Je stelt je klok in op de nulmeridiaan in Greenwich en vergelijkt die tijd met
de plaatselijke tijd.
De zon draait in 24 uur rond de aarde (in werkelijkheid
is het zoals vermeld andersom), wat betekent dat ze zich elk uur 15 graden verplaatst (360 graden
gedeeld door 24 uur). Als het op je schip drie uur later is dan in Greenwich,
dan ben je dus 45 graden ten westen van de nulmeridiaan.
Het probleem was dat er pas
nauwkeurige scheepsklokken kwamen in de tweede helft van de achttiende eeuw.
Kompas
De
tijd bepalen op het schip was geen probleem: dat kon nauwkeurig met een sextant
of een ander instrument gemeten worden.
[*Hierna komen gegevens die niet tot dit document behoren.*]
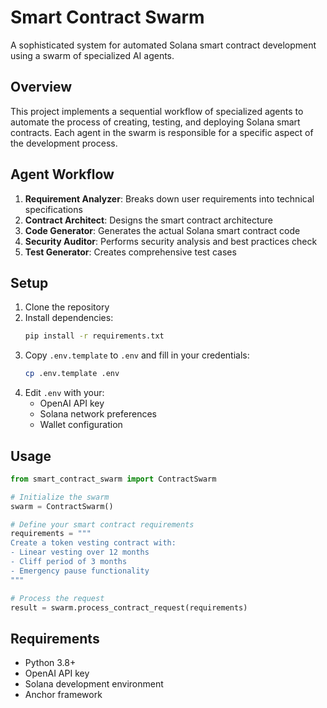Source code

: # Smart Contract Swarm

A sophisticated system for automated Solana smart contract development using a swarm of specialized AI agents.

## Overview

This project implements a sequential workflow of specialized agents to automate the process of creating, testing, and deploying Solana smart contracts. Each agent in the swarm is responsible for a specific aspect of the development process.

## Agent Workflow

1. **Requirement Analyzer**: Breaks down user requirements into technical specifications
2. **Contract Architect**: Designs the smart contract architecture
3. **Code Generator**: Generates the actual Solana smart contract code
4. **Security Auditor**: Performs security analysis and best practices check
5. **Test Generator**: Creates comprehensive test cases

## Setup

1. Clone the repository
2. Install dependencies:
   ```bash
   pip install -r requirements.txt
   ```
3. Copy `.env.template` to `.env` and fill in your credentials:
   ```bash
   cp .env.template .env
   ```
4. Edit `.env` with your:
   - OpenAI API key
   - Solana network preferences
   - Wallet configuration

## Usage

```python
from smart_contract_swarm import ContractSwarm

# Initialize the swarm
swarm = ContractSwarm()

# Define your smart contract requirements
requirements = """
Create a token vesting contract with:
- Linear vesting over 12 months
- Cliff period of 3 months
- Emergency pause functionality
"""

# Process the request
result = swarm.process_contract_request(requirements)
```

## Requirements

- Python 3.8+
- OpenAI API key
- Solana development environment
- Anchor framework

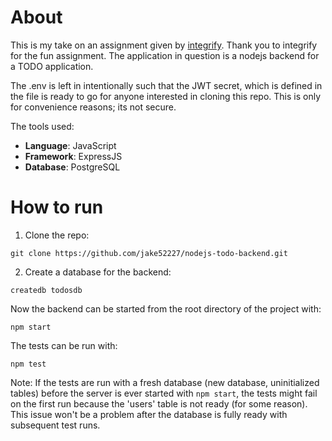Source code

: # About

This is my take on an assignment given by [integrify](https://www.integrify.io/). Thank you to integrify for the fun assignment.
The application in question is a nodejs backend for a TODO application.

The .env is left in intentionally such that the JWT secret, which is defined in the file is ready to go for anyone interested in cloning this repo. This is only for convenience reasons; its not secure.

The tools used:
- **Language**: JavaScript
- **Framework**: ExpressJS
- **Database**: PostgreSQL

# How to run

1. Clone the repo:
```
git clone https://github.com/jake52227/nodejs-todo-backend.git
```
2. Create a database for the backend:
```
createdb todosdb
```

Now the backend can be started from the root directory of the project with:
```
npm start
```
The tests can be run with:
```
npm test
```
Note: If the tests are run with a fresh database (new database, uninitialized tables) before the server is ever started with `npm start`, the tests might fail on the first run because the 'users' table is not ready (for some reason). This issue won't be a problem after the database is fully ready with subsequent test runs.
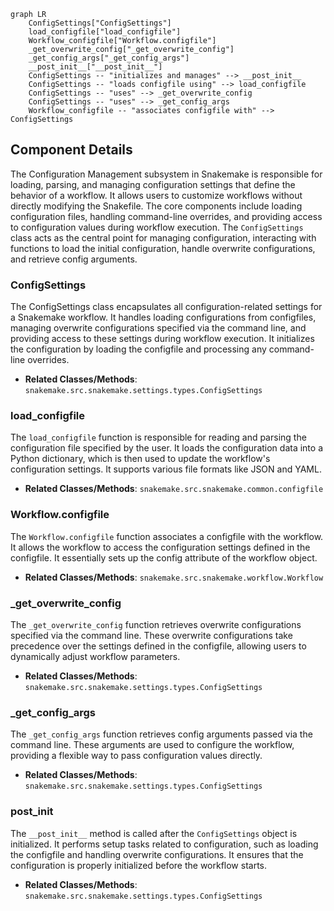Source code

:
 ```mermaid
graph LR
    ConfigSettings["ConfigSettings"]
    load_configfile["load_configfile"]
    Workflow_configfile["Workflow.configfile"]
    _get_overwrite_config["_get_overwrite_config"]
    _get_config_args["_get_config_args"]
    __post_init__["__post_init__"]
    ConfigSettings -- "initializes and manages" --> __post_init__
    ConfigSettings -- "loads configfile using" --> load_configfile
    ConfigSettings -- "uses" --> _get_overwrite_config
    ConfigSettings -- "uses" --> _get_config_args
    Workflow_configfile -- "associates configfile with" --> ConfigSettings
```

## Component Details

The Configuration Management subsystem in Snakemake is responsible for loading, parsing, and managing configuration settings that define the behavior of a workflow. It allows users to customize workflows without directly modifying the Snakefile. The core components include loading configuration files, handling command-line overrides, and providing access to configuration values during workflow execution. The `ConfigSettings` class acts as the central point for managing configuration, interacting with functions to load the initial configuration, handle overwrite configurations, and retrieve config arguments.

### ConfigSettings
The ConfigSettings class encapsulates all configuration-related settings for a Snakemake workflow. It handles loading configurations from configfiles, managing overwrite configurations specified via the command line, and providing access to these settings during workflow execution. It initializes the configuration by loading the configfile and processing any command-line overrides.
- **Related Classes/Methods**: `snakemake.src.snakemake.settings.types.ConfigSettings`

### load_configfile
The `load_configfile` function is responsible for reading and parsing the configuration file specified by the user. It loads the configuration data into a Python dictionary, which is then used to update the workflow's configuration settings. It supports various file formats like JSON and YAML.
- **Related Classes/Methods**: `snakemake.src.snakemake.common.configfile`

### Workflow.configfile
The `Workflow.configfile` function associates a configfile with the workflow. It allows the workflow to access the configuration settings defined in the configfile. It essentially sets up the config attribute of the workflow object.
- **Related Classes/Methods**: `snakemake.src.snakemake.workflow.Workflow`

### _get_overwrite_config
The `_get_overwrite_config` function retrieves overwrite configurations specified via the command line. These overwrite configurations take precedence over the settings defined in the configfile, allowing users to dynamically adjust workflow parameters.
- **Related Classes/Methods**: `snakemake.src.snakemake.settings.types.ConfigSettings`

### _get_config_args
The `_get_config_args` function retrieves config arguments passed via the command line. These arguments are used to configure the workflow, providing a flexible way to pass configuration values directly.
- **Related Classes/Methods**: `snakemake.src.snakemake.settings.types.ConfigSettings`

### __post_init__
The `__post_init__` method is called after the `ConfigSettings` object is initialized. It performs setup tasks related to configuration, such as loading the configfile and handling overwrite configurations. It ensures that the configuration is properly initialized before the workflow starts.
- **Related Classes/Methods**: `snakemake.src.snakemake.settings.types.ConfigSettings`
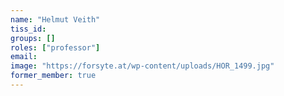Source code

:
 ```yaml
---
name: "Helmut Veith"
tiss_id: 
groups: []
roles: ["professor"]
email:
image: "https://forsyte.at/wp-content/uploads/HOR_1499.jpg"
former_member: true
---
```


<!--
Your custom content goes here.
-->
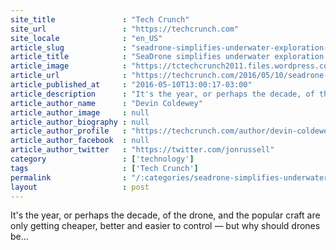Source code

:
 ```yaml
---
site_title               : "Tech Crunch"
site_url                 : "https://techcrunch.com"
site_locale              : "en_US"
article_slug             : "seadrone-simplifies-underwater-exploration-and-inspection"
article_title            : "SeaDrone simplifies underwater exploration and inspection"
article_image            : "https://tctechcrunch2011.files.wordpress.com/2016/05/tcdisrupt_ny16-4990.jpg?w=764&h=400&crop=1"
article_url              : "https://techcrunch.com/2016/05/10/seadrone-simplifies-underwater-exploration-and-inspection/"
article_published_at     : "2016-05-10T13:00:17-03:00"
article_description      : "It's the year, or perhaps the decade, of the drone, and the popular craft are only getting cheaper, better and easier to control — but why should drones be..."
article_author_name      : "Devin Coldewey"
article_author_image     : null
article_author_biography : null
article_author_profile   : "https://techcrunch.com/author/devin-coldewey/"
article_author_facebook  : null
article_author_twitter   : "https://twitter.com/jonrussell"
category                 : ['technology']
tags                     : ['Tech Crunch']
permalink                : "/:categories/seadrone-simplifies-underwater-exploration-and-inspection/"
layout                   : post
---
```


It's the year, or perhaps the decade, of the drone, and the popular craft are only getting cheaper, better and easier to control — but why should drones be...
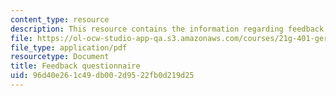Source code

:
 ```yaml
---
content_type: resource
description: This resource contains the information regarding feedback questionnaire.
file: https://ol-ocw-studio-app-qa.s3.amazonaws.com/courses/21g-401-german-i-fall-2008/96d40e261c49db002d9522fb0d219d25_MIT21G_401F08_final_feed.pdf
file_type: application/pdf
resourcetype: Document
title: Feedback questionnaire
uid: 96d40e26-1c49-db00-2d95-22fb0d219d25
---
```

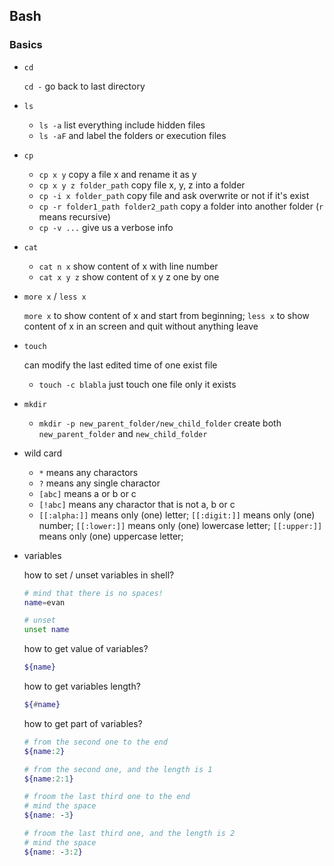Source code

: ## Bash

### Basics

- `cd`

  `cd -` go back to last directory

- `ls`

  - `ls -a` list everything include hidden files
  - `ls -aF` and label the folders or execution files

- `cp`

  - `cp x y` copy a file x and rename it as y
  - `cp x y z folder_path` copy file x, y, z into a folder
  - `cp -i x folder_path` copy file and ask overwrite or not if it's exist
  - `cp -r folder1_path folder2_path` copy a folder into another folder (`r` means recursive)
  - `cp -v ...` give us a verbose info

- `cat`

  - `cat n x` show content of x with line number
  - `cat x y z` show content of x y z one by one
  
- `more x` / `less x`

  `more x` to show content of x and start from beginning;
  `less x` to show content of x in an screen and quit without anything leave

- `touch`

  can modify the last edited time of one exist file
  
  - `touch -c blabla` just touch one file only it exists
  
- `mkdir`

  - `mkdir -p new_parent_folder/new_child_folder` create both `new_parent_folder` and `new_child_folder`
  
- wild card

  - `*` means any charactors
  - `?` means any single charactor
  - `[abc]` means a or b or c
  - `[!abc]` means any charactor that is not a, b or c
  - `[[:alpha:]]` means only (one) letter; `[[:digit:]]` means only (one) number; `[[:lower:]]` means only (one) lowercase letter; `[[:upper:]]` means only (one) uppercase letter;
  
- variables

  how to set / unset variables in shell?
  
  ```bash
  # mind that there is no spaces!
  name=evan
  
  # unset
  unset name
  ```
  
  how to get value of variables?
  
  ```bash
  ${name}
  ```
  how to get variables length?
  
  ```bash
  ${#name}
  ```
  
  how to get part of variables?
  
  ```bash
  # from the second one to the end
  ${name:2} 
  
  # from the second one, and the length is 1
  ${name:2:1}
  
  # froom the last third one to the end
  # mind the space
  ${name: -3}
  
  # froom the last third one, and the length is 2
  # mind the space
  ${name: -3:2}
  ```
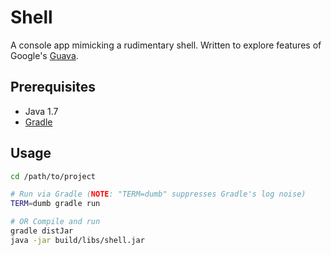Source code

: # Shell

A console app mimicking a rudimentary shell.  Written to explore 
features of Google's [Guava](https://code.google.com/p/guava-libraries/).


## Prerequisites

* Java 1.7
* [Gradle](http://www.gradle.org/)


## Usage

```bash
cd /path/to/project

# Run via Gradle (NOTE: "TERM=dumb" suppresses Gradle's log noise)
TERM=dumb gradle run

# OR Compile and run
gradle distJar
java -jar build/libs/shell.jar
```
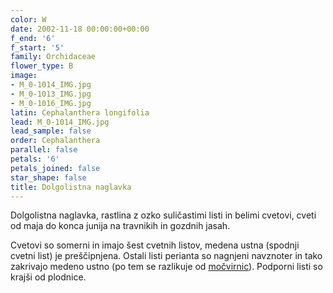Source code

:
 ```yaml
---
color: W
date: 2002-11-18 00:00:00+00:00
f_end: '6'
f_start: '5'
family: Orchidaceae
flower_type: B
image:
- M_0-1014_IMG.jpg
- M_0-1013_IMG.jpg
- M_0-1016_IMG.jpg
latin: Cephalanthera longifolia
lead: M_0-1014_IMG.jpg
lead_sample: false
order: Cephalanthera
parallel: false
petals: '6'
petals_joined: false
star_shape: false
title: Dolgolistna naglavka
---
```

Dolgolistna naglavka, rastlina z ozko suličastimi listi in belimi cvetovi, cveti od maja do konca junija na travnikih in gozdnih jasah.

Cvetovi so somerni in imajo šest cvetnih listov, medena ustna (spodnji cvetni list) je preščipnjena. Ostali listi perianta so nagnjeni navznoter in tako zakrivajo medeno ustno (po tem se razlikuje od [močvirnic](../../epipactisatrorubens/temnorde&#269;a-mo&#269;virnica/)). Podporni listi so krajši od plodnice.
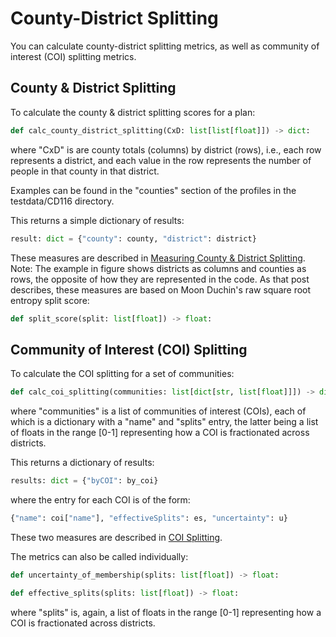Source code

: # County-District Splitting

You can calculate county-district splitting metrics, as well as community of interest (COI) splitting metrics.

## County & District Splitting

To calculate the county & district splitting scores for a plan:

```python
def calc_county_district_splitting(CxD: list[list[float]]) -> dict:
```

where "CxD" is are county totals (columns) by district (rows), i.e.,
each row represents a district, and each value in the row represents 
the number of people in that county in that district.

Examples can be found in the "counties" section of the profiles in the testdata/CD116 directory.

This returns a simple dictionary of results:

```python
result: dict = {"county": county, "district": district}
```

These measures are described in [Measuring County & District Splitting](https://medium.com/dra-2020/measuring-county-district-splitting-48a075bcce39). 
Note: The example in figure shows districts as columns and counties as rows, the opposite of how
they are represented in the code.
As that post describes, these measures are based on Moon Duchin's raw square root entropy split score:

```python
def split_score(split: list[float]) -> float:
```

## Community of Interest (COI) Splitting

To calculate the COI splitting for a set of communities:

```python
def calc_coi_splitting(communities: list[dict[str, list[float]]]) -> dict:
```

where "communities" is a list of communities of interest (COIs), each of which is a dictionary with a "name" and "splits" entry, the latter being a list of floats in the range [0-1] representing how a COI is fractionated 
across districts.

This returns a dictionary of results:

```python
results: dict = {"byCOI": by_coi}
```

where the entry for each COI is of the form:

```python
{"name": coi["name"], "effectiveSplits": es, "uncertainty": u}
```

These two measures are described in [COI Splitting](https://medium.com/dra-2020/coi-splitting-b7c9b541e175).

The metrics can also be called individually:

```python
def uncertainty_of_membership(splits: list[float]) -> float:
```

```python
def effective_splits(splits: list[float]) -> float:
```

where "splits" is, again, a list of floats in the range [0-1] representing how a COI 
is fractionated across districts.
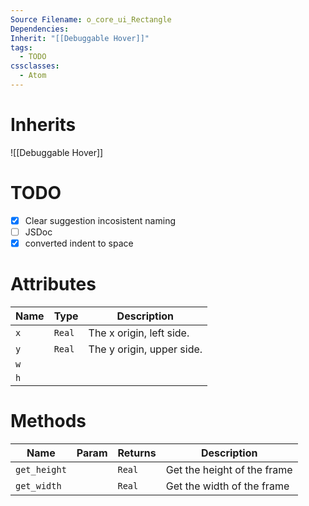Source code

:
 ```yaml
---
Source Filename: o_core_ui_Rectangle
Dependencies: 
Inherit: "[[Debuggable Hover]]"
tags:
  - TODO
cssclasses:
  - Atom
---
```

# Inherits
![[Debuggable Hover]]

# TODO
- [x] Clear suggestion incosistent naming
- [ ] JSDoc
- [x] converted indent to space

# Attributes
| Name | Type | Description |
| ---- | ---- | ---- |
| `x` | `Real` | The x origin, left side. |
| `y` | `Real` | The y origin, upper side. |
| `w` |  |  |
| `h` |  |  |
# Methods
| Name | Param | Returns | Description |
| ---- | ---- | ---- | ---- |
| `get_height` |  | `Real` | Get the height of the frame |
| `get_width` |  | `Real` | Get the width of the frame |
Maar de zeevaarders konden voor de
komst van de betrouwbare scheepschronometers onmogelijk weten hoe laat het was
op de plaats van vertrek. Daarom maakten ze gebruik van een gegist bestek. Met
behulp van een kompas (dat in de westerse wereld sinds de dertiende eeuw
in gebruik was) en een scheepslog tekenden ze hun vermoedelijke koers uit
vanuit hun vertrekpunt.
——————————————————————————————————–
“De snelheid van het schip werd bepaald door een voorwerp overboord te gooien.”
——————————————————————————————————–
Het kompas gaf de richting aan,
met de scheepslog kon de snelheid van de boot berekend worden. Dat gebeurde
door een voorwerp over de boeg van het schip te gooien en te noteren hoe lang
het duurt eer dat voorwerp (meestal aan houten balk aan een touw) de
achtersteven passeert. Met de informatie van het kompas en de scheepslog werd
dan de vermoedelijke koers uitgetekend op een kaart. Deze methode werd ook
toegepast voor het bepalen van de breedtegraad als de sterrenhemel verstopt
zat achter een dik wolkendek – het belangrijkste nadeel van sterrennavigatie.
(map: Atlas Coelestis)
Stroming, wind en kleine
onnauwkeurigheden in de metingen konden over langere afstand echter grote
afwijkingen opleveren, waardoor nog altijd veel schepen met man en muis
vergingen. Wel kon de positie gecorrigeerd worden bij het passeren van een
referentiepunt, zoals een eiland, dat vervolgens als nieuw startpunt voor de
uitgetekende koers wordt genomen. Een alternatief voor het bepalen van de
lengtegraad was de berekening via maantabellen, een methode die voor de komst van
de scheepschronometers door astronomen werd uitgedacht. Die metingen vroegen
echter meerdere uren tijd, waardoor de informatie altijd gedateerd was.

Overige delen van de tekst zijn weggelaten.